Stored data
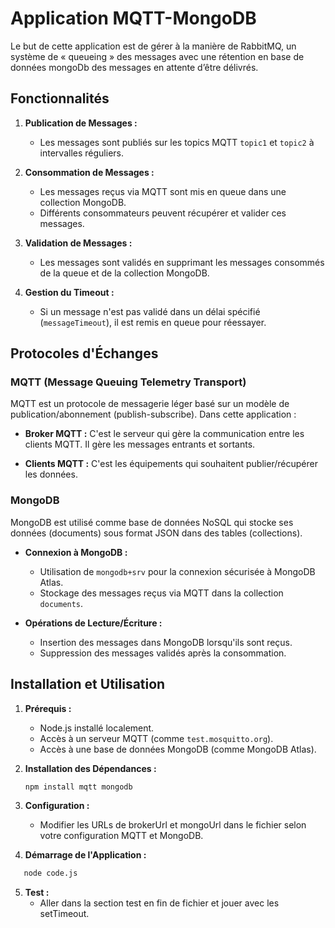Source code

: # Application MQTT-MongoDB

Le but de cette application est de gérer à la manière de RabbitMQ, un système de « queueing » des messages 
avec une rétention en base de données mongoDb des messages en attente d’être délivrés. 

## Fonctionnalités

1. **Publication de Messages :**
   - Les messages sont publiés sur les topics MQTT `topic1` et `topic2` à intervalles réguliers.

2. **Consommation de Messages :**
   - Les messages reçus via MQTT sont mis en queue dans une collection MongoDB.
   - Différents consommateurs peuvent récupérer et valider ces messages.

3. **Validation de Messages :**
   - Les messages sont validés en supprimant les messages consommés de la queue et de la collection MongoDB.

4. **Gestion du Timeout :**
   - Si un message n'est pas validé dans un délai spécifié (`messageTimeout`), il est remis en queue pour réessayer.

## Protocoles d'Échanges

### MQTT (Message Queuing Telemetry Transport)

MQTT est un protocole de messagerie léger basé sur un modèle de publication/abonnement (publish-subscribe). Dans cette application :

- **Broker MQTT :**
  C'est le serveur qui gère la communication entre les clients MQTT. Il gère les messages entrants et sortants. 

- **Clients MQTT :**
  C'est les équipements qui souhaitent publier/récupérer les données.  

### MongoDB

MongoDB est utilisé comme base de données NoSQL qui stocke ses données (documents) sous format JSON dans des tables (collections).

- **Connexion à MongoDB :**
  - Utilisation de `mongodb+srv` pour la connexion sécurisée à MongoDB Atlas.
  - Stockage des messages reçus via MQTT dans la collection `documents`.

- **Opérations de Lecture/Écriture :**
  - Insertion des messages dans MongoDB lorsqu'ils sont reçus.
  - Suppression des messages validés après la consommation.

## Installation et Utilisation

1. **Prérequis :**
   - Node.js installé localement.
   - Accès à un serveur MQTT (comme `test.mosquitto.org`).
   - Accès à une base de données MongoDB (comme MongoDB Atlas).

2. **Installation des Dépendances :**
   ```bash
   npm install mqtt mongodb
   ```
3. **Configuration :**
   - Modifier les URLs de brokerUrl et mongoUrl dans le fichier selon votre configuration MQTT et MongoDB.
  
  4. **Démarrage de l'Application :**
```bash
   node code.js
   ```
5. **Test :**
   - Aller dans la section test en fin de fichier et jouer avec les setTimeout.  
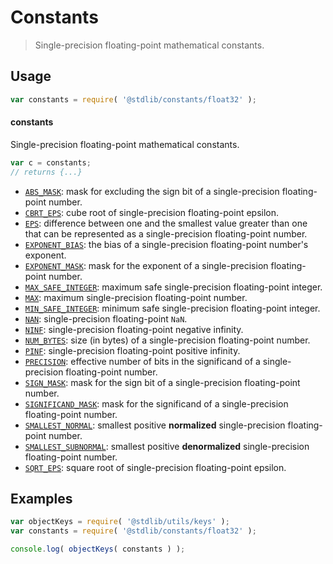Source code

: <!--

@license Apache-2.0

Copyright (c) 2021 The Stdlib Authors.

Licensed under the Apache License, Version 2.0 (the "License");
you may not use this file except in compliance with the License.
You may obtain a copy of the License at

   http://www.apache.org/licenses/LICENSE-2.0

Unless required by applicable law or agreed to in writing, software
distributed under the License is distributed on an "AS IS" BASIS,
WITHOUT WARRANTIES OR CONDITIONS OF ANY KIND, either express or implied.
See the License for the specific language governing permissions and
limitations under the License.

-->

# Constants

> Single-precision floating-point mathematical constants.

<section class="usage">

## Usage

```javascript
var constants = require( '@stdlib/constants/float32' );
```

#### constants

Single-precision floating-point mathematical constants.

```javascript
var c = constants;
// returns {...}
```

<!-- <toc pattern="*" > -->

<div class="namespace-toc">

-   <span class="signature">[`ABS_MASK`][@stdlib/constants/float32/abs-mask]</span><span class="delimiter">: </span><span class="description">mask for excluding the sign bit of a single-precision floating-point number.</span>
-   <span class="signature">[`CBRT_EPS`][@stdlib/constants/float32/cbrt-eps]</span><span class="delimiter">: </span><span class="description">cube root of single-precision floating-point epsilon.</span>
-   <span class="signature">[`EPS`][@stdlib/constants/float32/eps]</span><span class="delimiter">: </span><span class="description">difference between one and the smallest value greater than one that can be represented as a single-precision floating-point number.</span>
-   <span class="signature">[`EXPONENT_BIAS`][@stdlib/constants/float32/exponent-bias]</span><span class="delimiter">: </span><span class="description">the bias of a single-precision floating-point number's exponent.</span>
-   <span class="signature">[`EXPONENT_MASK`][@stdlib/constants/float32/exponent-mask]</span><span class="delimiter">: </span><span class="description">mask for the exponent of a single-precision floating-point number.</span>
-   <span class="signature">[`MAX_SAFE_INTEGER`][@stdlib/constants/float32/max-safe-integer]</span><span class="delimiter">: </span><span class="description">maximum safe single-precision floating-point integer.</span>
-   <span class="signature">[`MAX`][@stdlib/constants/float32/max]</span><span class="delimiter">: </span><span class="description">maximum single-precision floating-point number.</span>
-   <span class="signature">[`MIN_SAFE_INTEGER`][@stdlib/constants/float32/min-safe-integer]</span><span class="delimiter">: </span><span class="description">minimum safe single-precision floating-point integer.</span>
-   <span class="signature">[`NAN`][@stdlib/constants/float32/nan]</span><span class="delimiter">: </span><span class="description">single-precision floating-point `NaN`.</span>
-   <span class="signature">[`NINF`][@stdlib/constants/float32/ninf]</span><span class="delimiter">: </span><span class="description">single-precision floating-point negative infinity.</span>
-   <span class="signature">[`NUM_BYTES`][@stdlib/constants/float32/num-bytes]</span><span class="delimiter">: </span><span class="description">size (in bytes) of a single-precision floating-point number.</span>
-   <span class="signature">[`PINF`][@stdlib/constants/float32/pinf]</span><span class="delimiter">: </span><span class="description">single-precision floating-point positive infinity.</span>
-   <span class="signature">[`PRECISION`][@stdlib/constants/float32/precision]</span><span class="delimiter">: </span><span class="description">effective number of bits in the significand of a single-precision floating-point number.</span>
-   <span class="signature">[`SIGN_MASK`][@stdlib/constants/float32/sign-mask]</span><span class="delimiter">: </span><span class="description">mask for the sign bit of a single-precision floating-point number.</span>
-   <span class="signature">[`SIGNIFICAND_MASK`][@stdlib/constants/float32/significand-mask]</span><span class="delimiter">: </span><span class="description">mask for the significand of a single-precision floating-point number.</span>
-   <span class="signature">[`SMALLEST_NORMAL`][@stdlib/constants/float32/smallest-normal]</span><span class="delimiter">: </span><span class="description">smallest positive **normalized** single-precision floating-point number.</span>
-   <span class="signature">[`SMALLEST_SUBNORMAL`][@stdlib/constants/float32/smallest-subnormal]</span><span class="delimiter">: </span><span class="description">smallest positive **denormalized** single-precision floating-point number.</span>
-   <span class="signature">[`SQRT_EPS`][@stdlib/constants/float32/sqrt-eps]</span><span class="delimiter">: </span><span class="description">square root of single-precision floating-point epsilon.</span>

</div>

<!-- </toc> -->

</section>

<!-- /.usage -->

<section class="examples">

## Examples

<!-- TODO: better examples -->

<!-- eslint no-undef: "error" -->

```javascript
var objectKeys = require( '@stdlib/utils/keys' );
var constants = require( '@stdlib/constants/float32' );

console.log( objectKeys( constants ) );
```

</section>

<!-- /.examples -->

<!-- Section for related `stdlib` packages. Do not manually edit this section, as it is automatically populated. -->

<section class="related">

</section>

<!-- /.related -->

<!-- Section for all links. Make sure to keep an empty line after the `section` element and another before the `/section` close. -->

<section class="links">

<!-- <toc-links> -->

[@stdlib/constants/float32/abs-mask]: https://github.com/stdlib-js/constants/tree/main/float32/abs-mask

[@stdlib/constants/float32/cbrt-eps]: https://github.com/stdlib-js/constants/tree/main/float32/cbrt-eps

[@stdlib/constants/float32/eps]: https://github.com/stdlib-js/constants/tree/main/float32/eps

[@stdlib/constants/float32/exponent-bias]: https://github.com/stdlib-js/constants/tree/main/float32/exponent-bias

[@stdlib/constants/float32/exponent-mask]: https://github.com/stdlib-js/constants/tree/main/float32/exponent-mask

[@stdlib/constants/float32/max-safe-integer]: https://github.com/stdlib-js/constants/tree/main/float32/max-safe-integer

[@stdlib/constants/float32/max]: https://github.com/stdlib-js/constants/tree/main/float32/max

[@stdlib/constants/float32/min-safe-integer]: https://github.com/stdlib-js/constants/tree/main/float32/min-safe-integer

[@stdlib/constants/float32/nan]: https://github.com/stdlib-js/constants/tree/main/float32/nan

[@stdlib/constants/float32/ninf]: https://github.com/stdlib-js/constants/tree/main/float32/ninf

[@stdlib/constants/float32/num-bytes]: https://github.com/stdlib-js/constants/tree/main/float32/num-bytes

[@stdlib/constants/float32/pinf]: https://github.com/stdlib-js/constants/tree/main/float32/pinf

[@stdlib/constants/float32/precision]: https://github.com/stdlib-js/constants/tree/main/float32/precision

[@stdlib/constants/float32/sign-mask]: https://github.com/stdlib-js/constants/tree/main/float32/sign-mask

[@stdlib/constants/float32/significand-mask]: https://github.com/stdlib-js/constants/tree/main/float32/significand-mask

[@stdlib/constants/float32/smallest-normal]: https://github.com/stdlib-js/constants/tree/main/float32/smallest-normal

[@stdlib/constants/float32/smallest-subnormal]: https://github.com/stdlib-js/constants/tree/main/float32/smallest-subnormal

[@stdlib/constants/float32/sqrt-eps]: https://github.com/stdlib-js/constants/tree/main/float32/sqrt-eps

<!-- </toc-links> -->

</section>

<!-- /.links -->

---

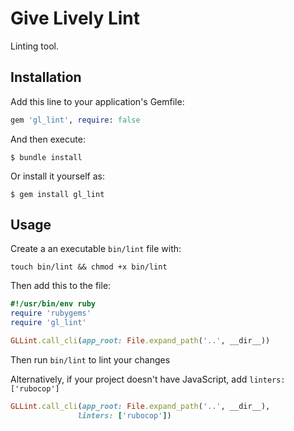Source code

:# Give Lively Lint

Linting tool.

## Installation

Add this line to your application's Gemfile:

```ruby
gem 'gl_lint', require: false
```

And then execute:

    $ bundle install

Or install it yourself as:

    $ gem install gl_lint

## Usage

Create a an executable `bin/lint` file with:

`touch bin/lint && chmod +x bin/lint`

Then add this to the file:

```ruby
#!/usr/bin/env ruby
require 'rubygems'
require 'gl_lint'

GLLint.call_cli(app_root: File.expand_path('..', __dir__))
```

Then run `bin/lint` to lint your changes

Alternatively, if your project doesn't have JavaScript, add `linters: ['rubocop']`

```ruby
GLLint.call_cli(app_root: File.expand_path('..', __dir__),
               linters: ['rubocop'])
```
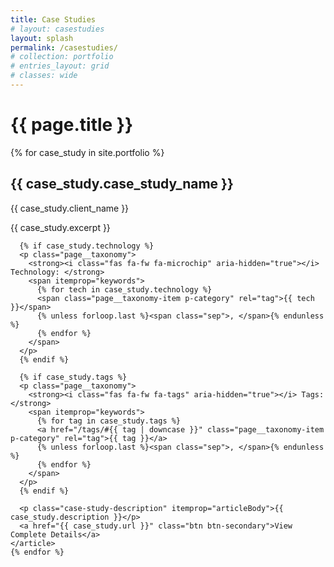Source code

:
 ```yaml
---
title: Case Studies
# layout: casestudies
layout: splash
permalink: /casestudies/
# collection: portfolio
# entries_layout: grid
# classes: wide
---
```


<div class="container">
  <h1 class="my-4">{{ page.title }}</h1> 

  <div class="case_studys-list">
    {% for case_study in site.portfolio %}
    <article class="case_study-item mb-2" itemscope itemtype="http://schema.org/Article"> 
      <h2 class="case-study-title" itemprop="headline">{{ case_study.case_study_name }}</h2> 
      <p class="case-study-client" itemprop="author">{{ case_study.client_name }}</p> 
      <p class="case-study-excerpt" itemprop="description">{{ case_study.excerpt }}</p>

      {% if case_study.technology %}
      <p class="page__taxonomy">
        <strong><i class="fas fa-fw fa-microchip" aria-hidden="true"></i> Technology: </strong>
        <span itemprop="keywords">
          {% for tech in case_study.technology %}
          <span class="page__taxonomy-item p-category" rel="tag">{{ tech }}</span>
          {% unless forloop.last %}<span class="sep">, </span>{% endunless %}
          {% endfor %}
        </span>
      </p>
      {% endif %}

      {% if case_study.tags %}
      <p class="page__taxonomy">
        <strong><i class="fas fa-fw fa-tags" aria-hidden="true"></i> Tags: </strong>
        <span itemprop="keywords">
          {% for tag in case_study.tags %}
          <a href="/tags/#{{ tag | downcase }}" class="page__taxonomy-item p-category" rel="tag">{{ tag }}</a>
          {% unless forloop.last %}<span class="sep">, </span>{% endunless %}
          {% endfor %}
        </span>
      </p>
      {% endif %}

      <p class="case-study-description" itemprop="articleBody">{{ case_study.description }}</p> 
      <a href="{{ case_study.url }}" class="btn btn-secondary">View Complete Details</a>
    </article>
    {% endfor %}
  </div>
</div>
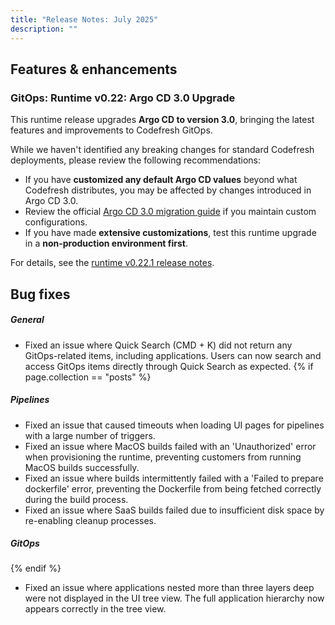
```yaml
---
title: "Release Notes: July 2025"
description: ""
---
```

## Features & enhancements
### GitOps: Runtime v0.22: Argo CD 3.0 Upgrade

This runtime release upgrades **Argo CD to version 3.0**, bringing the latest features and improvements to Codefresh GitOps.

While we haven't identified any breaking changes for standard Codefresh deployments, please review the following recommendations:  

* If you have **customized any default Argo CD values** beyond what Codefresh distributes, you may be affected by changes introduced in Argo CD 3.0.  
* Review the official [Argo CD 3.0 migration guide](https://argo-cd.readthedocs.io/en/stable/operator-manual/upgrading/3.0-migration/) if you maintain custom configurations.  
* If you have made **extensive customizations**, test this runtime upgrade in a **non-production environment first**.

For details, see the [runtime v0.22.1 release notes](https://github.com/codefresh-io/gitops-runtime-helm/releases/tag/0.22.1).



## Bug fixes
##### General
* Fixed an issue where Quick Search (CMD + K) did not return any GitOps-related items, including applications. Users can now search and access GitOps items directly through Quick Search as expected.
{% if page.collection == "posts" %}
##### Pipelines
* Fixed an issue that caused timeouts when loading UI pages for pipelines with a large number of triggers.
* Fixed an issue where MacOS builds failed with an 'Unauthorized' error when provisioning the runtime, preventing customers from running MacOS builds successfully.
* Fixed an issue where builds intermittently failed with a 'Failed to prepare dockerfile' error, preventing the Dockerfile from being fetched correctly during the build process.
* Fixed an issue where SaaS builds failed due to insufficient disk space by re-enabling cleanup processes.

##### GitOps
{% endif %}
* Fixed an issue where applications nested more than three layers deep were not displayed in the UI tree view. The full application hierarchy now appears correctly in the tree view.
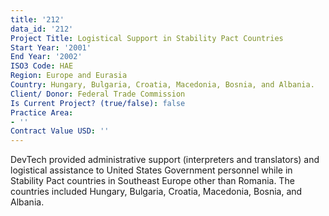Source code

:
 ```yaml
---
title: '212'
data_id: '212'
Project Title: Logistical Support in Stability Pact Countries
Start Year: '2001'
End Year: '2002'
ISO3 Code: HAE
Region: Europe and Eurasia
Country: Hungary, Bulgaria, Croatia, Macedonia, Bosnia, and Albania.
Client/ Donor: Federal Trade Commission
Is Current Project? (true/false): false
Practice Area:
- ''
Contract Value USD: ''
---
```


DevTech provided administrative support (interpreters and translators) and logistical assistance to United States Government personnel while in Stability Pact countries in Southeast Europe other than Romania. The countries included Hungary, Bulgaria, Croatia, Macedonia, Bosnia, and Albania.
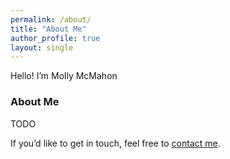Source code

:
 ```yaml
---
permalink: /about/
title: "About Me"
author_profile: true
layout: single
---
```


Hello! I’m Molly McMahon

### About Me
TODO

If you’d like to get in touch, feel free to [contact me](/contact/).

● **DIRECTIONS**: From the data above, return every line from the line that has "avec une rétention" up to and including the line that has "- Les messages sont validés", exactly.

● **SOLUTION FOR THIS EXERCISE**:
avec une rétention en base de données mongoDb des messages en attente d’être délivrés. 

## Fonctionnalités

1. **Publication de Messages :**
   - Les messages sont publiés sur les topics MQTT `topic1` et `topic2` à intervalles réguliers.

2. **Consommation de Messages :**
   - Les messages reçus via MQTT sont mis en queue dans une collection MongoDB.
   - Différents consommateurs peuvent récupérer et valider ces messages.

3. **Validation de Messages :**
   - Les messages sont validés en supprimant les messages consommés de la queue et de la collection MongoDB.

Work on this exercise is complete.